Here's a programming note if you're a classic film & TV devotee who gets cable's TCM (Turner Classic Movies). A special starring Richard Burton airs this Friday at 8pm Eastern. Many people of a certain age will remember Burton's scandalous love affair with Oscar-winner Elizabeth Taylor when they united on location to shoot their lead roles in the 1963 epic, CLEOPATRA. The love affair was scandalous because each was married to someone else at the time.

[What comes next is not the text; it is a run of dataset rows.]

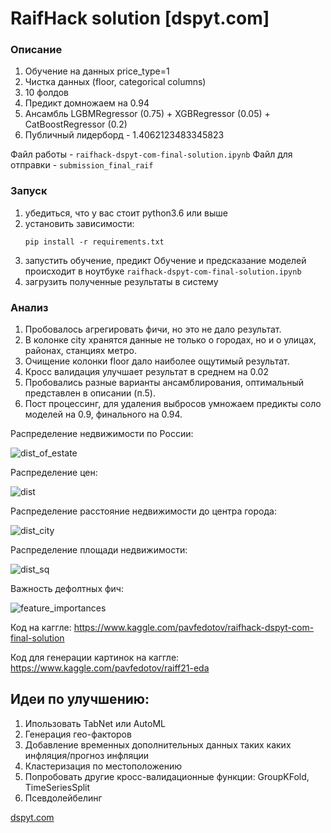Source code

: # RaifHack solution [dspyt.com]

### Описание

1. Обучение на данных price_type=1
2. Чистка данных (floor, categorical columns)
3. 10 фолдов
4. Предикт домножаем на 0.94
5. Ансамбль LGBMRegressor (0.75) + XGBRegressor (0.05) + CatBoostRegressor (0.2)
6. Публичный лидерборд - 1.4062123483345823

Файл работы - <code>raifhack-dspyt-com-final-solution.ipynb</code>
Файл для отправки - <code>submission_final_raif</code>

### Запуск
<ol>
    <li> убедиться, что у вас стоит python3.6 или выше </li>
    <li> установить зависимости:
    
    pip install -r requirements.txt 
</li>
    <li> запустить обучение, предикт
        Обучение и предсказание моделей происходит в ноутбуке <code>raifhack-dspyt-com-final-solution.ipynb</code>
</li>
    <li> загрузить полученные результаты в систему</li>
</ol>

### Анализ

1. Пробовалось агрегировать фичи, но это не дало результат.
2. В колонке city хранятся данные не только о городах, но и о улицах, районах, станциях метро.
3. Очищение колонки floor дало наиболее ощутимый результат.
4. Кросс валидация улучшает результат в среднем на 0.02
5. Пробовались разные варианты ансамблирования, оптимальный представлен в описании (п.5).
6. Пост процессинг, для удаления выбросов умножаем предикты соло моделей на 0.9, финального на 0.94.

Распределение недвижимости по России:

![dist_of_estate](https://github.com/RadmirZ/-dspyt.com-final-submission/blob/main/dist_of_estate.PNG?raw=true)

Распределение цен:

![dist](https://github.com/RadmirZ/-dspyt.com-final-submission/blob/main/distribution.PNG?raw=true)

Распределение расстояние недвижимости до центра города:

![dist_city](https://github.com/RadmirZ/-dspyt.com-final-submission/blob/main/%D1%80%D0%B0%D1%81%D0%BF%D1%80%D0%B5%D0%B4%D0%B5%D0%BB%D0%B5%D0%BD%D0%B8%D0%B5_%D1%80%D0%B0%D1%81%D1%81%D1%82%D0%BE%D1%8F%D0%BD%D0%B8%D1%8F.PNG?raw=true)

Распределение площади недвижимости:

![dist_sq](https://github.com/RadmirZ/-dspyt.com-final-submission/blob/main/%D1%80%D0%B0%D1%81%D0%BF%D1%80%D0%B5%D0%B4%D0%B5%D0%BB%D0%B5%D0%BD%D0%B8%D0%B5%20%D0%BF%D0%BB%D0%BE%D1%89%D0%B0%D0%B4%D0%B8.PNG?raw=true)

Важность дефолтных фич:

![feature_importances](https://github.com/RadmirZ/-dspyt.com-final-submission/blob/main/feature_importances.PNG?raw=true)

Код на каггле: https://www.kaggle.com/pavfedotov/raifhack-dspyt-com-final-solution

Код для генерации картинок на каггле: https://www.kaggle.com/pavfedotov/raiff21-eda


## Идеи по улучшению:

1. Ипользовать TabNet или AutoML
2. Генерация гео-факторов
3. Добавление временных дополнительных данных таких каких инфляция/прогноз инфляции
4. Кластеризация по местоположению
5. Попробовать другие кросс-валидационные функции: GroupKFold, TimeSeriesSplit
6. Псевдолейбелинг



[dspyt.com](https://dspyt.com/ru/)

They got free of those relationships, made their love affair legit and made international entertainment news headlines with their lush and lusty marriage. The Burtons made films together ranging from fair and campy -- like 1968's BOOM -- to excellent -- like 1966's WHO'S AFRAID OF VIRGINIA WOOLF? The latter brought Richard Burton one of his Best Actor Oscar nominations. It earned Elizabeth Taylor her second Oscar win for Best Actress. Those two knew how to live and they knew how to act.
Elizabeth Taylor had five Best Actress Oscar nominations to her credit. Husband Richard Burton had seven to his credit. The first one came in the Best Supporting Actor category for his Hollywood screen debut opposite Olivia de Havilland in 1952's MY COUSIN RACHEL.
He had Humphrey Bogart and Lauren Bacall to thank for helping him land that role. His remaining six nominations were in the Best Actor category. Besides his high-profile marriages to Elizabeth Taylor (they married, divorced, remarried, divorced again), never let it be forgotten that he was one of the most-acclaimed actors of our time on stage and screen.
Before he and Elizabeth Taylor united for CLEOPATRA, both had acted in works based on literature by the Bronte Sisters. When she was a child actress, she was in 1944's JANE EYRE based on the novel by Charlotte Bronte. In 1958, a few years after his Hollywood debut, Richard Burton played Heathcliff in a special CBS TV adaptation of WUTHERING HEIGHTS based on the novel by Emily Bronte. The wonderful Rosemary Harris starred opposite him as Catherine.
Today's generation knows her as Aunt May from SPIDER-MAN movies. A revered Broadway star, Harris learned her part for CBS in only four days. Burton's rarely-seen WUTHERING HEIGHTS will air on TCM this Friday, December 6th, at 8p ET.
How do I know that Rosemary Harris memorized her WUTHERING HEIGHTS part in only four days? I do my homework. And I wrote the TCM host scripts for that night of Richard Burton features. Let's see how much of my writing made the final cut.